Please restate the material below word for word, from the first line through the one that contains "## Folder structure", inclusive.

= = =

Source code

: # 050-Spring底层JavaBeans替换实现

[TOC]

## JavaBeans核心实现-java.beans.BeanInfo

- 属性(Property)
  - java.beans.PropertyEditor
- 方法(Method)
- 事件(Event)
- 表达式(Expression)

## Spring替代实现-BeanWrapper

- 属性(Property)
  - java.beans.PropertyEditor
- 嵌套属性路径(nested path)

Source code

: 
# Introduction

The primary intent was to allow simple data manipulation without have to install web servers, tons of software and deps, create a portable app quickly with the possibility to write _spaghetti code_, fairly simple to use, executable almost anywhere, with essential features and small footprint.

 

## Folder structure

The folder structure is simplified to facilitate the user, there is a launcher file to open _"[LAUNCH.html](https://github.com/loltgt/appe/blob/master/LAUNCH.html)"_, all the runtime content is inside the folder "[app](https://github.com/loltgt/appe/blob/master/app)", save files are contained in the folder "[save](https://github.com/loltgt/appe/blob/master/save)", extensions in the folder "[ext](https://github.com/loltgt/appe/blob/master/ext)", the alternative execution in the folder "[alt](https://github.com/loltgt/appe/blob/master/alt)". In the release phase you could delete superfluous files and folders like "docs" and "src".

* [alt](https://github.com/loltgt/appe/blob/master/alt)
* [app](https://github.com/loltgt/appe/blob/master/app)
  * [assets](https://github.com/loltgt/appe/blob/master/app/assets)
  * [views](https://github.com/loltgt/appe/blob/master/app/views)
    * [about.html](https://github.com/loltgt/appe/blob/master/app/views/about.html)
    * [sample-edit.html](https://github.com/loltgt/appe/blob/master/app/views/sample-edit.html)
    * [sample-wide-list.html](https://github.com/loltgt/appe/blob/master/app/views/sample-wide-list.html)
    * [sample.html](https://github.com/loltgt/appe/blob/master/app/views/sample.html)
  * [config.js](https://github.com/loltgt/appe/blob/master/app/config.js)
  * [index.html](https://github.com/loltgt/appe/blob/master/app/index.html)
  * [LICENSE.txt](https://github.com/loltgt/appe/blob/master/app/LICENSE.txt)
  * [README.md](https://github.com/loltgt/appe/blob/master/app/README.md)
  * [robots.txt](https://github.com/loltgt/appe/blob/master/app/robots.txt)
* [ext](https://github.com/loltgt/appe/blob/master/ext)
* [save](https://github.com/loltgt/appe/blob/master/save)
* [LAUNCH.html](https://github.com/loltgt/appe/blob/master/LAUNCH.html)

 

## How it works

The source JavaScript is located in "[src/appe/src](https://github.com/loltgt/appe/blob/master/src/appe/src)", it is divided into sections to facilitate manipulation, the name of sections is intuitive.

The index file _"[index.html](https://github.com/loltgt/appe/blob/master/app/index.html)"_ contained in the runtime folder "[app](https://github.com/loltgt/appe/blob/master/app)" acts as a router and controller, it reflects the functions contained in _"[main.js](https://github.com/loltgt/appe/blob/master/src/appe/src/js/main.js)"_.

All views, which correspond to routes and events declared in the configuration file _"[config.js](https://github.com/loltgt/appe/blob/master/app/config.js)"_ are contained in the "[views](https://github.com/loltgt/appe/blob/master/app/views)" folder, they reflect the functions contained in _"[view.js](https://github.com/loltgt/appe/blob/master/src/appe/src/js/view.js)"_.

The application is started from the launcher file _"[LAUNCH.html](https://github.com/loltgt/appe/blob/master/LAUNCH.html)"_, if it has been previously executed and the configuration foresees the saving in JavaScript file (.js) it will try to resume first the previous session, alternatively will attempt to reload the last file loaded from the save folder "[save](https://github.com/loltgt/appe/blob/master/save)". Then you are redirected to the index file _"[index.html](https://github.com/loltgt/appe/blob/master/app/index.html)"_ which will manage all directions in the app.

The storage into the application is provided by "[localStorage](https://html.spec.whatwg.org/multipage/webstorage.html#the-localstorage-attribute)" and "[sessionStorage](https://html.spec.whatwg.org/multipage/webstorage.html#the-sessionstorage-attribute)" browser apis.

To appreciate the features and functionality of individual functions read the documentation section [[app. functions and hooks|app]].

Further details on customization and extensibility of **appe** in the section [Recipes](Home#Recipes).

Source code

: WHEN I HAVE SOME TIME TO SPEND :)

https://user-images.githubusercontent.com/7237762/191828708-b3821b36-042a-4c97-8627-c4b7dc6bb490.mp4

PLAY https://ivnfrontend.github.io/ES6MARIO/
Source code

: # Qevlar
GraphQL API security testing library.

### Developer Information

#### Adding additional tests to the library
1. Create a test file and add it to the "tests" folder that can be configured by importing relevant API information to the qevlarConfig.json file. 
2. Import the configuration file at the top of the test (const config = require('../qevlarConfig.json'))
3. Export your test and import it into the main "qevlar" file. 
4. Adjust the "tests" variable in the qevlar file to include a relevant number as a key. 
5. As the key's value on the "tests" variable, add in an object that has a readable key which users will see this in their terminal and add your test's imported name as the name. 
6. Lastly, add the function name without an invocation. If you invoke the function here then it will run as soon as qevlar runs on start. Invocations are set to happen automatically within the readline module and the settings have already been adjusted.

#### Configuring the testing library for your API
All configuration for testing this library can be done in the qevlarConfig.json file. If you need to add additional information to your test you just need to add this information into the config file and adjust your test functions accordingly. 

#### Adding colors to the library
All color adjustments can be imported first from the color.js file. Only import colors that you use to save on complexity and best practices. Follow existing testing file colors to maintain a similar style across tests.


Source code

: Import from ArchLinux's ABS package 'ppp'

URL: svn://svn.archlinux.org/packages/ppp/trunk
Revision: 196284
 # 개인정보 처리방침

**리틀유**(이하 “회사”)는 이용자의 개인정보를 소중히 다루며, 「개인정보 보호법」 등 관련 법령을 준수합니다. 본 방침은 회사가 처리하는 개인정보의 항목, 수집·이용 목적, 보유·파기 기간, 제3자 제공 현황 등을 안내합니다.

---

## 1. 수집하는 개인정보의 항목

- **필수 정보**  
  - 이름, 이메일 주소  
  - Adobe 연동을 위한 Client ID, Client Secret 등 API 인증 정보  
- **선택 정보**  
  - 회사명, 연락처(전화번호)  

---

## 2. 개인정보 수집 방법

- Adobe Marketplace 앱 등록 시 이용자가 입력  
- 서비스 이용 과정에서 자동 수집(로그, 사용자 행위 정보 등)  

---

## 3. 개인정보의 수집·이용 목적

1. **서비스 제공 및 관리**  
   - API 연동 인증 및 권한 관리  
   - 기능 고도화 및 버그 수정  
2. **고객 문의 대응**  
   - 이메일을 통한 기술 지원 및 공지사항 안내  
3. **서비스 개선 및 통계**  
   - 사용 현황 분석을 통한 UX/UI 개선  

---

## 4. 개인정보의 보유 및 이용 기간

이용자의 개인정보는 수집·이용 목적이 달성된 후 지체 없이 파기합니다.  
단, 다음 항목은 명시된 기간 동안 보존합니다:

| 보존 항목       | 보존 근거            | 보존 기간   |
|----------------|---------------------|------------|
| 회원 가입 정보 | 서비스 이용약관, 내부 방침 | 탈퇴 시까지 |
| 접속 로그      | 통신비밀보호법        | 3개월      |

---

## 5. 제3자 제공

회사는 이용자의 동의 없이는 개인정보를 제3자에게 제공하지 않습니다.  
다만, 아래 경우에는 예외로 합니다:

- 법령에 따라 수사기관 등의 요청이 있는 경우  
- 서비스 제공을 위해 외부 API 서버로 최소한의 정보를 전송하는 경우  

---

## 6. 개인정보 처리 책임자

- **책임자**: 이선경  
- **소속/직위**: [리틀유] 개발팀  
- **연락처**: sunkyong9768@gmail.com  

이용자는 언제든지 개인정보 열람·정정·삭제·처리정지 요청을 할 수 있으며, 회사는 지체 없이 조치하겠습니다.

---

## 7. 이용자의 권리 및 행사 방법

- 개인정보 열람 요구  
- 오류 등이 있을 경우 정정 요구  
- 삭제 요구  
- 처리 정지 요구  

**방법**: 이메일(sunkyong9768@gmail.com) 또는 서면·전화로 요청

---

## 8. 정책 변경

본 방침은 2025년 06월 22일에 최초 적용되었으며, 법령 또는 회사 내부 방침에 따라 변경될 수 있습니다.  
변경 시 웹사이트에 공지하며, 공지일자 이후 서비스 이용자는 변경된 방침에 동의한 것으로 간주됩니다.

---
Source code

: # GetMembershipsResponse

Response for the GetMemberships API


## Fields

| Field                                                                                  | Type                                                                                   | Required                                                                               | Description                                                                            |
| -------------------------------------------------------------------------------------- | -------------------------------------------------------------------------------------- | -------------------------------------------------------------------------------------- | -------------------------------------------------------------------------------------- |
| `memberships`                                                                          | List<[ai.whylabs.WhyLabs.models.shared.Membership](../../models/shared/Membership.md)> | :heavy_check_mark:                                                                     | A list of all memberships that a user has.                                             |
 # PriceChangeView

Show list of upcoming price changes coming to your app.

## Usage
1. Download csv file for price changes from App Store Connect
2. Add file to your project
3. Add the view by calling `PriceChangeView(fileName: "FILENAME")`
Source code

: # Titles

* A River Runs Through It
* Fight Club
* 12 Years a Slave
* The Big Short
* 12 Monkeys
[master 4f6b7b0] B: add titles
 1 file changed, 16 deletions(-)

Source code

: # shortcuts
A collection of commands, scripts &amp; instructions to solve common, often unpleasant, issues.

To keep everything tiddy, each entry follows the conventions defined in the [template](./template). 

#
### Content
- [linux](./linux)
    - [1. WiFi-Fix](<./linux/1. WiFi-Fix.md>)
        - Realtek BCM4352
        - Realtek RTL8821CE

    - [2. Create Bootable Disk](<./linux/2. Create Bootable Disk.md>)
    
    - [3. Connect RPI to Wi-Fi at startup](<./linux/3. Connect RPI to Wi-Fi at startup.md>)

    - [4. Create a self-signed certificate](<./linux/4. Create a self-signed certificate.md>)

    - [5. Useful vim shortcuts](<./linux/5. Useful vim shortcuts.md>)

= = =

▸ Task answer
Source code

: # 050-Spring底层JavaBeans替换实现

[TOC]

## JavaBeans核心实现-java.beans.BeanInfo

- 属性(Property)
  - java.beans.PropertyEditor
- 方法(Method)
- 事件(Event)
- 表达式(Expression)

## Spring替代实现-BeanWrapper

- 属性(Property)
  - java.beans.PropertyEditor
- 嵌套属性路径(nested path)

Source code

: 
# Introduction

The primary intent was to allow simple data manipulation without have to install web servers, tons of software and deps, create a portable app quickly with the possibility to write _spaghetti code_, fairly simple to use, executable almost anywhere, with essential features and small footprint.

 

## Folder structure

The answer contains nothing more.